Germany expelled two Russian diplomats in protest at Moscow’s perceived lack of cooperation with the investigation shortly after the murder.
On charging Krasikov last year, prosecutors said they believed Russia had ordered the killing.
The suspect is accused of approaching Kavtarashvili from behind on a bicycle and firing two shots from a Glock 26 pistol equipped with a silencer.
After the victim fell to the ground, Krasikov is then accused of shooting him in the head, killing him on the spot, before getting back on his bicycle and fleeing.
Police divers later recovered the Glock handgun, a wig and a bicycle from the nearby Spree river.
– Mistaken identity? –
Calling for Krasikov to be jailed for life as they summed up their case last week, prosecutors said they had identified him as a “commander of a special unit of Russian secret services FSB”.

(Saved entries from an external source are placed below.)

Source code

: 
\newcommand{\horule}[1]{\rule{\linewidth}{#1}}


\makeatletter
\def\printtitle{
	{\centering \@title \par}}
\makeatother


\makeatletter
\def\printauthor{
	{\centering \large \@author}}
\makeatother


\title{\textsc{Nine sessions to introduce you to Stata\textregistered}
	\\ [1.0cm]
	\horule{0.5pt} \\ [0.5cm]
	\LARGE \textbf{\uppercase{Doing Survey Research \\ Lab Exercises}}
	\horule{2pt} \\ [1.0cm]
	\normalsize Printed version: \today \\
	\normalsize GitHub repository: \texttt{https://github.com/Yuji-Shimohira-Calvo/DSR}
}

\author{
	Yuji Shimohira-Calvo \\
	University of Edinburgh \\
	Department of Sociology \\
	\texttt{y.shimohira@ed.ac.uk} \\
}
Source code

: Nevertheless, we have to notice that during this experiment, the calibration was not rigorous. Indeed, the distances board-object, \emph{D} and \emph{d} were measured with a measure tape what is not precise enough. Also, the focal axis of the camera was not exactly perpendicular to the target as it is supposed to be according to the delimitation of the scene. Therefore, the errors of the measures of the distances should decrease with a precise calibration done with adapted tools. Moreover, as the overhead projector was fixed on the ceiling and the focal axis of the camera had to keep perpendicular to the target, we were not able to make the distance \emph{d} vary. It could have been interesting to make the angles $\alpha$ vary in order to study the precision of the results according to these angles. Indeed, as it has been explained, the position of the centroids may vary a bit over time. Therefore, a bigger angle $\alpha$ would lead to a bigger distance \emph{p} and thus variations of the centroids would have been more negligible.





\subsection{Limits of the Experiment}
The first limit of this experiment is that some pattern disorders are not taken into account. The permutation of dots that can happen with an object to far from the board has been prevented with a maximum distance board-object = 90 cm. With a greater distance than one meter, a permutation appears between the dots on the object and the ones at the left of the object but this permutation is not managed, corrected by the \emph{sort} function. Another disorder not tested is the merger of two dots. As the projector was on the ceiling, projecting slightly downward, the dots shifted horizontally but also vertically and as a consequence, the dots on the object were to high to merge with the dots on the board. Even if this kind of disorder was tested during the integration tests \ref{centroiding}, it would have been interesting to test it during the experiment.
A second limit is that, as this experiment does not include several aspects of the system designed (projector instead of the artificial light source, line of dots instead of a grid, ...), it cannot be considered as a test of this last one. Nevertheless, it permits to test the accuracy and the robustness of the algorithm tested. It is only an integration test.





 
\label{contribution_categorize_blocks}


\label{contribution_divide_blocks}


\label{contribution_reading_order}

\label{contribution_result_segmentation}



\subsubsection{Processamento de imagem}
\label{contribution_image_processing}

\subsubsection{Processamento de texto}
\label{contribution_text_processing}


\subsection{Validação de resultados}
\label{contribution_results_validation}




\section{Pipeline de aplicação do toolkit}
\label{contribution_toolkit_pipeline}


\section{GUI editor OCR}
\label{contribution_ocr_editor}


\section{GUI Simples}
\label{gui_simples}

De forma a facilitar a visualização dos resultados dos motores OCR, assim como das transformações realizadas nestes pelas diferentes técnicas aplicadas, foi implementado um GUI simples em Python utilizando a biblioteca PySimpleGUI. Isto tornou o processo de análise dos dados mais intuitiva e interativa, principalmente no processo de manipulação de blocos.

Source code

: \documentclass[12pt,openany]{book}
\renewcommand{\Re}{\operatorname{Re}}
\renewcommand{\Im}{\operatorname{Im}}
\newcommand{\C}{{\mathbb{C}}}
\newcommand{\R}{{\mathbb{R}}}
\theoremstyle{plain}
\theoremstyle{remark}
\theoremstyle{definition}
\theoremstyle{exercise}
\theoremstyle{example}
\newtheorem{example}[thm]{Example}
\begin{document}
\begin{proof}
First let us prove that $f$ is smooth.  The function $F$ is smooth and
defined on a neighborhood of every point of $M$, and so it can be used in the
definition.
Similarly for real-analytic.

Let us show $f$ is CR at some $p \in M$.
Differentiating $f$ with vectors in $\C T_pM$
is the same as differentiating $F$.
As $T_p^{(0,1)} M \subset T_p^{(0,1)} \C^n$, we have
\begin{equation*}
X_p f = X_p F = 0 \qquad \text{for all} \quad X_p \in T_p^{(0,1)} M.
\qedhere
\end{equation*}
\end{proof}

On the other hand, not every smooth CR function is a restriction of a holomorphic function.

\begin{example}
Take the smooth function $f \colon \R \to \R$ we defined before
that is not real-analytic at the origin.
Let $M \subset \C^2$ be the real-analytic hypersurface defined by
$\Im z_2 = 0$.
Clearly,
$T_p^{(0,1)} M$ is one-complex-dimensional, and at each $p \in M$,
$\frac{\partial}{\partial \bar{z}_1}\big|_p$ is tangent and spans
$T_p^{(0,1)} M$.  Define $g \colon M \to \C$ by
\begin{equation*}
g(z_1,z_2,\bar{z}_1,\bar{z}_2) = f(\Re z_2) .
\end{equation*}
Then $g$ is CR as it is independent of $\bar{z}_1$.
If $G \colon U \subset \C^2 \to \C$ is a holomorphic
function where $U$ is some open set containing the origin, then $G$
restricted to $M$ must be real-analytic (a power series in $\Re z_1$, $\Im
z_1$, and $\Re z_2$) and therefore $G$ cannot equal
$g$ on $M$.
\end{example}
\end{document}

“He liquidated a political opponent as an act of retaliation,” prosecutor Lars Malkies told the court.
But in an earlier hearing, the defendant had told the court through his lawyer Robert Unger that he should be identified only as Vadim Sokolov, who is “Russian, single and a construction engineer”.
He denied being known as Krasikov, saying “I know of no one by this name”.
Prosecutors say the defendant travelled as a tourist in the days before the murder, arriving on August 17 in Paris where he visited sights before travelling to Warsaw.
Photos of his tourist cover were found on a mobile phone in the Polish hotel where he stayed before heading to Berlin on August 22.
Krasikov was arrested after the killing, which took place just minutes away from the German chancellery and parliament.
The trial has spanned a period of particularly rocky ties between Berlin and Moscow over a series of espionage cases, as well as the poisoning and jailing of Kremlin critic Alexei Navalny.
Russia denies all allegations over the Berlin murder, espionage and Navalny’s poisoning.
– Ukraine tensions –
The verdict also comes at a time of escalating tensions with Russia, which stands accused by the West of planning an invasion of Ukraine and massing tens of thousands of troops near its neighbour’s border.
Germany’s new government has taken a sharp tone with Moscow, warning that it will not approve the controversial Nord Stream 2 gas pipeline from Russia in the event of any new “escalation” in Ukraine.
Chancellor Scholz issued a fresh warning on Wednesday, saying Russia would pay “a high price” if it invaded Ukraine.
“If the court should indeed assume a political contract killing, the German government would have to draw consequences,” Der Spiegel weekly wrote.
New Foreign Minister Annalena Baerbock would face “her first major test”, it added.
– ‘Very cruel’ –
Russian President Vladimir Putin has described the Tiergarten victim as a “fighter, very cruel and bloody” who had joined separatists against Russian forces in the Caucasus and also been involved in bombing attacks on the Moscow metro.
Moscow also said it had been seeking his extradition.
According to German media, the victim survived two assassination attempts in Georgia before seeking asylum in Germany, where he had been living for the past few years.
In another recent incident, a Russian diplomat was found dead outside the country’s embassy in Berlin in October.
Der Spiegel magazine said the man was related to a high-ranking official of the FSB’s second directorate — a unit that Western secret services say was involved in the Tiergarten killing.
Russia’s mission confirmed the death and called it a “tragic accident”.